§ Required action:
Print out the records below with nothing altered.

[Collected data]
- - - -

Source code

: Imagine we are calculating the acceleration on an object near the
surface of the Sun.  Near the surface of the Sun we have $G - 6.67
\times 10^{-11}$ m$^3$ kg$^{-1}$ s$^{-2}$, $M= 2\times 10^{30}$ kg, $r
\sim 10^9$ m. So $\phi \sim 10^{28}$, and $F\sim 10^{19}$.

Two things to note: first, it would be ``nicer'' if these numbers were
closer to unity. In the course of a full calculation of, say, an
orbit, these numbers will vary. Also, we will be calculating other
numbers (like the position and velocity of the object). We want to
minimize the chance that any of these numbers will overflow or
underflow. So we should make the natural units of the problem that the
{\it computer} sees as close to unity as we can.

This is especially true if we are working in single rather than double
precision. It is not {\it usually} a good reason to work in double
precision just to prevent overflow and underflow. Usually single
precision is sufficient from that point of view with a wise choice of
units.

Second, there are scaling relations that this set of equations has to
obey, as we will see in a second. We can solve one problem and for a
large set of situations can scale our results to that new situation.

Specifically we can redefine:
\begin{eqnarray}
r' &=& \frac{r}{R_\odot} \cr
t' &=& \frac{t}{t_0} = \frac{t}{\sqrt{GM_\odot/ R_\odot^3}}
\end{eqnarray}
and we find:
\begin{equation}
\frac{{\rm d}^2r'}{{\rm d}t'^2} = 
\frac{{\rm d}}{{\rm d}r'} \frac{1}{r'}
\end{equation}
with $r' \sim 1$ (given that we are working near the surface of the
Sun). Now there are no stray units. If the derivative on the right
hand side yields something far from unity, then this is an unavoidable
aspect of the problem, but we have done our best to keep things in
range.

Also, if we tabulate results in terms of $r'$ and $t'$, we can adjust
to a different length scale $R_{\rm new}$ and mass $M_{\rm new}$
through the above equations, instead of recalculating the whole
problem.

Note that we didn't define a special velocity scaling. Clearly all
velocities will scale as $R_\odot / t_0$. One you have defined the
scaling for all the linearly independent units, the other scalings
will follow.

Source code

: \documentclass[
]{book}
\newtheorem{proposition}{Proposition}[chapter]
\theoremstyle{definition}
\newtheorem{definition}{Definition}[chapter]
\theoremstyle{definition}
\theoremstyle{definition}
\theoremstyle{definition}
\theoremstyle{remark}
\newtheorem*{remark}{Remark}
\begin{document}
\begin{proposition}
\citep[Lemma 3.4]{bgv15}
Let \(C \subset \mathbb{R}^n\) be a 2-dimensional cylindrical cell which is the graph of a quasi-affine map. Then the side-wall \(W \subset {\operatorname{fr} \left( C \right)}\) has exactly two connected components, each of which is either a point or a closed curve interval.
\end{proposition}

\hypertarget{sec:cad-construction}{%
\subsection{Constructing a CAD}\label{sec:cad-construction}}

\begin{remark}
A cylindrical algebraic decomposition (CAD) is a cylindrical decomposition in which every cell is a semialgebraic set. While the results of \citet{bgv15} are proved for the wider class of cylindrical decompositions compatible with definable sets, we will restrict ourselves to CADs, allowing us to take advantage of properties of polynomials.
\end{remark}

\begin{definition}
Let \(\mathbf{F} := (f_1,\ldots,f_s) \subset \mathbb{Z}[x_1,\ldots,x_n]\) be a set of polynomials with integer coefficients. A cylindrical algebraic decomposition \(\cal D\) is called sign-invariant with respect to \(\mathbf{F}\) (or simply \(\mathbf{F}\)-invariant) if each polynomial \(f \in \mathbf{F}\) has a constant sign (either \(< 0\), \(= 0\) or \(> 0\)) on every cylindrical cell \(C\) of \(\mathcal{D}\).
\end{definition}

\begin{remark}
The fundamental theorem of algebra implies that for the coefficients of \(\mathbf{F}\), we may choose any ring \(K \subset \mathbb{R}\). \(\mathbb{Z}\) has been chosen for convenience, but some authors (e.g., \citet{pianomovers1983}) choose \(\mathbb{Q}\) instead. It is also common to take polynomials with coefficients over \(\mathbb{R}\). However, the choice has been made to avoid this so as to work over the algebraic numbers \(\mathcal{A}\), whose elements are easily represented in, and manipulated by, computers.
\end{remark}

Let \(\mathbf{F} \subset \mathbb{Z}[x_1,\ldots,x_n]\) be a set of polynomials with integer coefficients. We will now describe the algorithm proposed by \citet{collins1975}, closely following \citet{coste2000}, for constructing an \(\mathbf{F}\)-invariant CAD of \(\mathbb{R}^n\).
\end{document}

- - - -

§ Your response:
Source code

: Imagine we are calculating the acceleration on an object near the
surface of the Sun.  Near the surface of the Sun we have $G - 6.67
\times 10^{-11}$ m$^3$ kg$^{-1}$ s$^{-2}$, $M= 2\times 10^{30}$ kg, $r
\sim 10^9$ m. So $\phi \sim 10^{28}$, and $F\sim 10^{19}$.

Two things to note: first, it would be ``nicer'' if these numbers were
closer to unity. In the course of a full calculation of, say, an
orbit, these numbers will vary. Also, we will be calculating other
numbers (like the position and velocity of the object). We want to
minimize the chance that any of these numbers will overflow or
underflow. So we should make the natural units of the problem that the
{\it computer} sees as close to unity as we can.

This is especially true if we are working in single rather than double
precision. It is not {\it usually} a good reason to work in double
precision just to prevent overflow and underflow. Usually single
precision is sufficient from that point of view with a wise choice of
units.

Second, there are scaling relations that this set of equations has to
obey, as we will see in a second. We can solve one problem and for a
large set of situations can scale our results to that new situation.

Specifically we can redefine:
\begin{eqnarray}
r' &=& \frac{r}{R_\odot} \cr
t' &=& \frac{t}{t_0} = \frac{t}{\sqrt{GM_\odot/ R_\odot^3}}
\end{eqnarray}
and we find:
\begin{equation}
\frac{{\rm d}^2r'}{{\rm d}t'^2} = 
\frac{{\rm d}}{{\rm d}r'} \frac{1}{r'}
\end{equation}
with $r' \sim 1$ (given that we are working near the surface of the
Sun). Now there are no stray units. If the derivative on the right
hand side yields something far from unity, then this is an unavoidable
aspect of the problem, but we have done our best to keep things in
range.

Also, if we tabulate results in terms of $r'$ and $t'$, we can adjust
to a different length scale $R_{\rm new}$ and mass $M_{\rm new}$
through the above equations, instead of recalculating the whole
problem.

Note that we didn't define a special velocity scaling. Clearly all
velocities will scale as $R_\odot / t_0$. One you have defined the
scaling for all the linearly independent units, the other scalings
will follow.

Source code

: \documentclass[
]{book}
\newtheorem{proposition}{Proposition}[chapter]
\theoremstyle{definition}
\newtheorem{definition}{Definition}[chapter]
\theoremstyle{definition}
\theoremstyle{definition}
\theoremstyle{definition}
\theoremstyle{remark}
\newtheorem*{remark}{Remark}
\begin{document}
\begin{proposition}
\citep[Lemma 3.4]{bgv15}
Let \(C \subset \mathbb{R}^n\) be a 2-dimensional cylindrical cell which is the graph of a quasi-affine map. Then the side-wall \(W \subset {\operatorname{fr} \left( C \right)}\) has exactly two connected components, each of which is either a point or a closed curve interval.
\end{proposition}

\hypertarget{sec:cad-construction}{%
\subsection{Constructing a CAD}\label{sec:cad-construction}}

\begin{remark}
A cylindrical algebraic decomposition (CAD) is a cylindrical decomposition in which every cell is a semialgebraic set. While the results of \citet{bgv15} are proved for the wider class of cylindrical decompositions compatible with definable sets, we will restrict ourselves to CADs, allowing us to take advantage of properties of polynomials.
\end{remark}

\begin{definition}
Let \(\mathbf{F} := (f_1,\ldots,f_s) \subset \mathbb{Z}[x_1,\ldots,x_n]\) be a set of polynomials with integer coefficients. A cylindrical algebraic decomposition \(\cal D\) is called sign-invariant with respect to \(\mathbf{F}\) (or simply \(\mathbf{F}\)-invariant) if each polynomial \(f \in \mathbf{F}\) has a constant sign (either \(< 0\), \(= 0\) or \(> 0\)) on every cylindrical cell \(C\) of \(\mathcal{D}\).
\end{definition}

\begin{remark}
The fundamental theorem of algebra implies that for the coefficients of \(\mathbf{F}\), we may choose any ring \(K \subset \mathbb{R}\). \(\mathbb{Z}\) has been chosen for convenience, but some authors (e.g., \citet{pianomovers1983}) choose \(\mathbb{Q}\) instead. It is also common to take polynomials with coefficients over \(\mathbb{R}\). However, the choice has been made to avoid this so as to work over the algebraic numbers \(\mathcal{A}\), whose elements are easily represented in, and manipulated by, computers.
\end{remark}

Let \(\mathbf{F} \subset \mathbb{Z}[x_1,\ldots,x_n]\) be a set of polynomials with integer coefficients. We will now describe the algorithm proposed by \citet{collins1975}, closely following \citet{coste2000}, for constructing an \(\mathbf{F}\)-invariant CAD of \(\mathbb{R}^n\).
\end{document}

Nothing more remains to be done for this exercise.